So who needs Anthony Rizzo when you have Alfonso Soriano?

That's what the Cubs apparently felt as they opened a weekend interleague series at Target Field against the Minnesota Twins.

A few weeks back, the talk had been that the Cubs would call up Rizzo, their first-base phenom, for games in American League Parks and use him or somebody else as the designated hitter.

They decided against that and went with "somebody else" against the Twins. That somebody else, Soriano, hit a pair of monster home runs as the Cubs fell 8-7 to the Twins in 10 innings on an RBI single by Josh Willingham. The Cubs are 1-7 on the current 10-game road trip as they fell to 20 games under .500 (19-39) for the season.

As has been their stated position for months, the Cubs would like to give Rizzo as much time as possible at Class AAA Iowa, not to mention not wanting to accelerate his major-league service-time clock.

So Soriano it is.

"Yeah, and we thought better of it, and obviously we didn't do it," manager Dale Sveum told reporters about the Rizzo situation. "And there are no plans to do it against the White Sox either."

The Cubs began a stretch of 12 straight interleague games Friday, but they'll need a DH only in Minneapolis and at the White Sox (June 18-20).

Rizzo entered Friday with a hitting line of .365/.428/.720 with 18 homers and 49 RBI at Iowa. Sveum talked a couple weeks ago of bringing him up.

"It's serious talk," Sveum added. "It's just more of 'When is that day going to happen? When is the right time?' You don't sit down and say 'Should we do it tomorrow?' We haven't done anything like that."

Until then, they'll go with Soriano, who has hit 11 home runs, all since May 15.

He connected in the first inning on a solo homer to straightaway center field to give the Cubs a 2-0 lead. The homer was estimated to have traveled 431 feet. In the eighth inning, he gave the Cubs a 7-6 lead with a 2-run blast to the third deck in left field.
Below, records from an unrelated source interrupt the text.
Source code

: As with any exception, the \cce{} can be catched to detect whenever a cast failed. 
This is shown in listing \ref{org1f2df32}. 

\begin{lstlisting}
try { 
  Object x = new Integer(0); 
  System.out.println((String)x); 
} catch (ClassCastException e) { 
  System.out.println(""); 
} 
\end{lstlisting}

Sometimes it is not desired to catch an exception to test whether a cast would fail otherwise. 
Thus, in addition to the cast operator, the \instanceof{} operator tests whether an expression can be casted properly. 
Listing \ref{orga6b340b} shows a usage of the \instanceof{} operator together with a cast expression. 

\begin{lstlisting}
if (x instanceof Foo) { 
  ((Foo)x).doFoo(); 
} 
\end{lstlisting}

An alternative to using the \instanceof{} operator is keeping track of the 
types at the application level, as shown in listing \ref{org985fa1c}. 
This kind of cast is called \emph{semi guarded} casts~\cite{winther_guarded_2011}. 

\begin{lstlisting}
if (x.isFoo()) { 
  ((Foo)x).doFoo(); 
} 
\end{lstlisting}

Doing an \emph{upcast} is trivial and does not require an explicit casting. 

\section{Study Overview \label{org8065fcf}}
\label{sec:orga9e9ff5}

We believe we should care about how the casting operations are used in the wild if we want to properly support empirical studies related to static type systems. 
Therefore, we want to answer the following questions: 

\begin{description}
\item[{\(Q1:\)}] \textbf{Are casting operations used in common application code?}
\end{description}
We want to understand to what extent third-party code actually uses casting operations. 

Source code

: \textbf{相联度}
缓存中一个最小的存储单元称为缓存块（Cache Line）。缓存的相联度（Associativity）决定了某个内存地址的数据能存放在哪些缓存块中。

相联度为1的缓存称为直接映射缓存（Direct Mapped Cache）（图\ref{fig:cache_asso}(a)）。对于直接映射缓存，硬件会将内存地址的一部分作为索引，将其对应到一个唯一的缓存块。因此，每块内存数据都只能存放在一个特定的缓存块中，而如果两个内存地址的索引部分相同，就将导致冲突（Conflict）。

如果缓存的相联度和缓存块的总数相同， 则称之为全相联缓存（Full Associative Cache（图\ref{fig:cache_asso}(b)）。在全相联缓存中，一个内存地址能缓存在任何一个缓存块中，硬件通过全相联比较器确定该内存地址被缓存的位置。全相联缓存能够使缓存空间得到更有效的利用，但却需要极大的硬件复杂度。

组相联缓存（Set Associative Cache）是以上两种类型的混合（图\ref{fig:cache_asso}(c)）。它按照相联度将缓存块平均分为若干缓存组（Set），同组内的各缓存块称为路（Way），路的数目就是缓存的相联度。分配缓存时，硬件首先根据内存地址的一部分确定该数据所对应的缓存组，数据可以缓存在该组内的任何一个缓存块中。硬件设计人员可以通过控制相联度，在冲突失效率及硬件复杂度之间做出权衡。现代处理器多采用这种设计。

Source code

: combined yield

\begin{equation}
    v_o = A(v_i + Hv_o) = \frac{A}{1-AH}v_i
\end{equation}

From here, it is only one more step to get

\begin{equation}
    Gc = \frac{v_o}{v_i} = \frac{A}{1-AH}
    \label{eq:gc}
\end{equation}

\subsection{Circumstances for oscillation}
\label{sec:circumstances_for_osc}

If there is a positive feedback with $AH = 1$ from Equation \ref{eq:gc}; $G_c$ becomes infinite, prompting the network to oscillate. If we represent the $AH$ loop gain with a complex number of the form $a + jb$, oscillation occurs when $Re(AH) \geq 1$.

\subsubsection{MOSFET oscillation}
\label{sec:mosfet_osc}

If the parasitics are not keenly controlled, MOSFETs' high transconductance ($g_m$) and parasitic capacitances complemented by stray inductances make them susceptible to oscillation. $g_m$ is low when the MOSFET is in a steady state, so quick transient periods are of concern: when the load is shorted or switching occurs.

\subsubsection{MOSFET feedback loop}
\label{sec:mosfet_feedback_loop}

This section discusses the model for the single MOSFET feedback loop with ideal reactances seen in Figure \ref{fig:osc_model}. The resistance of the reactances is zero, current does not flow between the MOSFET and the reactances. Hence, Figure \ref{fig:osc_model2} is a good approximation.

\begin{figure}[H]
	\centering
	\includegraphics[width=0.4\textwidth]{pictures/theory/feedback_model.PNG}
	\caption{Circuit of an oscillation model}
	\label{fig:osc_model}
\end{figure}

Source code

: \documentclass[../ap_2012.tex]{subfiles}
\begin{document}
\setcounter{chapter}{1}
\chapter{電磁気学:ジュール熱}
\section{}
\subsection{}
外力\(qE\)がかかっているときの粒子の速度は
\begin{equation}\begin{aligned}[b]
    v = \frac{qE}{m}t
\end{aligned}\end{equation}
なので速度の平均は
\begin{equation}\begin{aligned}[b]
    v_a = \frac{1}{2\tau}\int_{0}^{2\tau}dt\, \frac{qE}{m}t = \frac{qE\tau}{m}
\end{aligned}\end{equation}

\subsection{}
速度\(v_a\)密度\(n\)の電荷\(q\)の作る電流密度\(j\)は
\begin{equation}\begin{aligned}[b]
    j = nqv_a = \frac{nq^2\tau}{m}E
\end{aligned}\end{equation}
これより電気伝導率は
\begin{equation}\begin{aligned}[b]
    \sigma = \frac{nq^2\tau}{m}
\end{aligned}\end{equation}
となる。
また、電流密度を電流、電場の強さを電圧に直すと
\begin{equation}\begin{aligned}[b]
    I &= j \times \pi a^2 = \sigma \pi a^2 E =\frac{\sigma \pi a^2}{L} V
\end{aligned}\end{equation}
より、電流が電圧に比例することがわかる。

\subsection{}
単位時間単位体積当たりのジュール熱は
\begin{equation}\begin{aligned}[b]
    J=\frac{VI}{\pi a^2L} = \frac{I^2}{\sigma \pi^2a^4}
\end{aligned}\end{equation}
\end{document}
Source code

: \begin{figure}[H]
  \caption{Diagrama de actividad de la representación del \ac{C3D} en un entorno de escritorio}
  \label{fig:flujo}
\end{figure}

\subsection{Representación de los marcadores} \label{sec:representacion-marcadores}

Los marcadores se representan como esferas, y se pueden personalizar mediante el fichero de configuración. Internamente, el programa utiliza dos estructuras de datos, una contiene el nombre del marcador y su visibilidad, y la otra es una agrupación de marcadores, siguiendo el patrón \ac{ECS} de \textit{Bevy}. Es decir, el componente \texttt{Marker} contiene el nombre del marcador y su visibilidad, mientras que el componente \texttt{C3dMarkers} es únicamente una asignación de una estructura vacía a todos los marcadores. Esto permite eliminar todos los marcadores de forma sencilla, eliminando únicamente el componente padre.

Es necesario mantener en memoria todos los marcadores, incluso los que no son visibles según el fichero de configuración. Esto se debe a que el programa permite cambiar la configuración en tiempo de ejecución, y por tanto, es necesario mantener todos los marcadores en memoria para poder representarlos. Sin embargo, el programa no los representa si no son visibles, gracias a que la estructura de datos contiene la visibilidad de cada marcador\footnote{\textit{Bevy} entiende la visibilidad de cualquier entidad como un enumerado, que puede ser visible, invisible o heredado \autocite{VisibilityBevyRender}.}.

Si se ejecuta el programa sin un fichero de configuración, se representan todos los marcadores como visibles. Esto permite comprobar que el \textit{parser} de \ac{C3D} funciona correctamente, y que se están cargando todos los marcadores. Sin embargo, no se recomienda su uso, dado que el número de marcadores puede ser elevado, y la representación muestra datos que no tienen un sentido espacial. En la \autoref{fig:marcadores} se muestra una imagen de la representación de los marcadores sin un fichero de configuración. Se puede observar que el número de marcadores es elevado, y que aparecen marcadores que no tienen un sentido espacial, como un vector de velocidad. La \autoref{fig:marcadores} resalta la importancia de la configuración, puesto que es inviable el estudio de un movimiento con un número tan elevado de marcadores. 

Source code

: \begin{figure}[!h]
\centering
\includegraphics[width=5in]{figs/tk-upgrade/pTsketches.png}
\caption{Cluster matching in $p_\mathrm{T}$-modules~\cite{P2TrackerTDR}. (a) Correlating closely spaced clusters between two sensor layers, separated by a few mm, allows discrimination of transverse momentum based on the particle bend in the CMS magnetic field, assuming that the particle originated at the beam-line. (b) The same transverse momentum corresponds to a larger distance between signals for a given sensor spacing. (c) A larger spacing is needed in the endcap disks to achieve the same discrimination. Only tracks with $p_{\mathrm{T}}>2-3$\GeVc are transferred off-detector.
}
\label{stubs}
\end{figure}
The homer was the 351st of Soriano's career.

The DH role seems to agree with him even though Soriano hates coming out of the lineup as a position player.

"I love to play," he told the media. "(The DH) is a part-time job. "I have to put in my mind that I'm playing, but I'm sitting on the bench."

In addition, Soriano has been bothered by a sore left knee, which has limited his mobility in the field even though he has worked hard on his defense and has played the field better than in recent years.

"I'm not happy just because I hit a homer," Soriano said. "That's not enough for me. I felt happier in April when we played good and got some wins. Now I hit a homer and we didn't get a win. I just don't think about me. We have 25 players here, and I just think about my team."

On the mound, the Cubs got 5 innings of 6 hit, 3-run ball from lefty Travis Wood, who was in line for a victory. But reliever Randy Wells gave up a pair of runs in the sixth. The game-winner in the 10th came off Shawn Camp.